ZUHUD TERHADAP DUNIA, CIRI MAKRIFATULLAH (2)

 


 


Dalam taman makrifat, zuhud adalah bunga yang paling sering disalahartikan keharumannya. Banyak yang mengira zuhud adalah sikap menjauhi dunia, mengenakan pakaian compang-camping, dan hidup dalam kemelaratan yang disengaja. Namun, bagi seorang 'Arif Billah, hakikat zuhud bukanlah terletak pada apa yang dimiliki atau tidak dimiliki oleh tangan, melainkan pada apa yang mengisi atau mengosongkan relung hati. Zuhud adalah seni melepaskan genggaman hati dari dunia, meskipun seluruh dunia berada dalam genggaman tangannya.

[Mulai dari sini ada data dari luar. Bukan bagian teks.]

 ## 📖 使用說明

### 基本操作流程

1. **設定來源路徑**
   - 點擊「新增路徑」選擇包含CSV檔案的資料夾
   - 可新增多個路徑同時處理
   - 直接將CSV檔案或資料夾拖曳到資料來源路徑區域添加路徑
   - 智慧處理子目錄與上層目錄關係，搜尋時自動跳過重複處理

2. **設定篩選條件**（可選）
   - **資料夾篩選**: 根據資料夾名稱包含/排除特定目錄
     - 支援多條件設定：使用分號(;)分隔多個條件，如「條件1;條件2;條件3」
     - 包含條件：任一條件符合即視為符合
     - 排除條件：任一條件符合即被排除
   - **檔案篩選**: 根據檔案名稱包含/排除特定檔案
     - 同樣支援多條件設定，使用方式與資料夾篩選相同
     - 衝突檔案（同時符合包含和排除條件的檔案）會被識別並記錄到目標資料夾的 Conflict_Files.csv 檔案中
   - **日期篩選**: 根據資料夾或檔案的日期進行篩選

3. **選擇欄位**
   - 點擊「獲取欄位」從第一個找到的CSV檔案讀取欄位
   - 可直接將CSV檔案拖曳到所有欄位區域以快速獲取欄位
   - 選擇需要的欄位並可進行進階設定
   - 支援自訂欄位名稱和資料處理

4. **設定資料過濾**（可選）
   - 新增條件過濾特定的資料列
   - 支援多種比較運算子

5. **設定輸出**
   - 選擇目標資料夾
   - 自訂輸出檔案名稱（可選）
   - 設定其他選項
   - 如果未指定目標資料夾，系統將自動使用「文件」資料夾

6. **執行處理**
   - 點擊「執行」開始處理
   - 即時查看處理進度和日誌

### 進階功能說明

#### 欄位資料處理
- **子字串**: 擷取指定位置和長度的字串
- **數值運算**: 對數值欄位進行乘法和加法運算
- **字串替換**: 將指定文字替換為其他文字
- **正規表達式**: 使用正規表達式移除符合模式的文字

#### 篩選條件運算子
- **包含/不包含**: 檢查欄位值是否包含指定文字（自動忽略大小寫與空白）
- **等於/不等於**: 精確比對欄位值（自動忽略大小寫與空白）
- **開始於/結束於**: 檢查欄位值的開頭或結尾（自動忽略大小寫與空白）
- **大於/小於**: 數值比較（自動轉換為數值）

Zuhud yang sejati adalah sebuah keadaan batin, sebuah kemerdekaan ruhani. Ia adalah kosongnya hati dari rasa keterikatan, ketergantungan, dan kecintaan pada segala sesuatu selain Allah. Seorang hamba bisa saja seorang raja yang bergelimang harta seperti Nabi Sulaiman, atau seorang saudagar kaya raya seperti Abdurrahman bin Auf, namun hatinya tetap seorang zahid. Istana dan perniagaannya tidak pernah mampu menembus benteng hatinya yang hanya diperuntukkan bagi Sang Kekasih Abadi.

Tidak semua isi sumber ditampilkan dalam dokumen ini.